I am an interdisciplinary scholar with a special interest in emerging disciplines. My research focuses on the history, theory and practice of narrative nonfiction and publishing.

My first book, Editors Talk About Editing, engages with conversation with editors of all types and genres. My second, more analytical, book, A Poetics of Editing, compares editorial mediation in different media channels (Book and Magazine), technologies (Print and Digital), and time periods, and a chapter is devoted to digital culture.

I am the Lead editor on the Cambridge Elements 'Publishing and Book Culture' strand on ‘Editors and Editing’ which aims to map a new field of Editing Studies.

I have broad interests in material culture and the ways in which we test our subjective experience against the external world. My work on the history of Macmillan in London and New York uses archives to understand on transatlantic tensions in the immediate postwar period and evaluate the role of ‘emotional’ personal factors in human decision-making.

I am a founding member of the International Association of Literary Journalism Studies (IALJS) and I have taught a wide range of narrative nonfiction genres, including reportage, travel writing, memoir, and the lyric essay. I am currently carrying out research on the role of the ‘crossover’ nonfiction book.

My academic work is informed by a previous career in professional media, ranging from reporting and sub-editing for international news media – including Czech and Slovak correspondent for The Guardian – to specialist business journalism, website content strategy and consumer research publications. This experience provides an insight into the importance of publishing-related roles in non-media organisations.

In my previous university post I ran the in-house imprint Fincham Press, a small-scale publisher of books and scholarly journals.

Postgraduate supervision

I am an experienced teacher for undergraduate and postgraduate programmes and I have supervised and examined postgraduate and doctoral work in publishing, writing, journalism, and literature. I am a Senior Fellow of Advance HE and hold the SEDA qualification in supervision.


In 2022-23, for the BA programme, I am teaching the Part 3 module Publishing Cultures: Writers, Publics, Archive, and the Part 2 module The Business of Books. I will also be contributing to the core Masters module Materiality & Textuality.

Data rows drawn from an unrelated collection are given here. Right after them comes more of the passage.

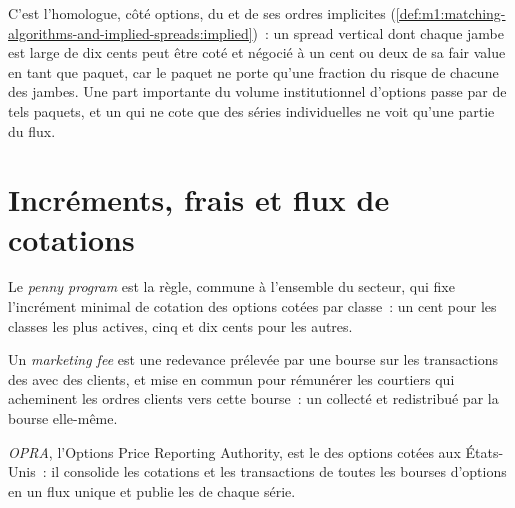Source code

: C'est l'homologue, côté options, du  et de ses ordres implicites
(\cref{def:m1:matching-algorithms-and-implied-spreads:implied})~: un spread vertical dont
chaque jambe est large de dix cents peut être coté et négocié à un cent ou deux de sa
fair value en tant que paquet, car le paquet ne porte qu'une fraction du risque de
chacune des jambes. Une part importante du volume institutionnel d'options passe par de
tels paquets, et un  qui ne cote que des séries individuelles ne voit
qu'une partie du flux.

\section{Incréments, frais et flux de cotations}

\begin{definition}\label{def:m1:options-market-structure:penny}
Le \emph{penny program} est la règle, commune à l'ensemble du secteur,
qui fixe l'incrément minimal de cotation des options cotées par classe~: un cent pour
les classes les plus actives, cinq et dix cents pour les autres.
\end{definition}

\begin{definition}\label{def:m1:options-market-structure:marketing}
Un \emph{marketing fee} est une redevance prélevée par une bourse sur
les transactions des  avec des clients, et mise en commun pour rémunérer les
courtiers qui acheminent les ordres clients vers cette bourse~: un  collecté et redistribué par la bourse elle-même.
\end{definition}

\begin{definition}[OPRA]\label{def:m1:options-market-structure:opra}
\emph{OPRA}, l'Options Price Reporting Authority, est le
 des options cotées aux États-Unis~: il consolide les
cotations et les transactions de toutes les bourses d'options en un flux unique et publie les
 de chaque série.
\end{definition}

Research centres and groups

My research follows two pathways. In Publishing and Book Studies, the monograph A Poetics of Editing offers the first-ever attempt to define a poetics of the editing arts and outlines the potential for a new field of editing studies, in which the ‘ideal editor’ can be understood as part of the relationship with the long-theorised author and reader. The work has been described by Humanities Professor Alan Liu as providing ‘a rich framework for seeing the world’, and by SHARP as pointing to ‘new and exciting roads of investigation for future scholars’. I am Lead Editor of a strand on ‘Editors and Editing’ for the Cambridge Elements list on Publishing and Book Culture, which aims to take up the challenge outlined in the Poetics to map a new field of Editing Studies.

I will be contributing as an author to another Elements list, about the role of the ‘crossover’ nonfiction book.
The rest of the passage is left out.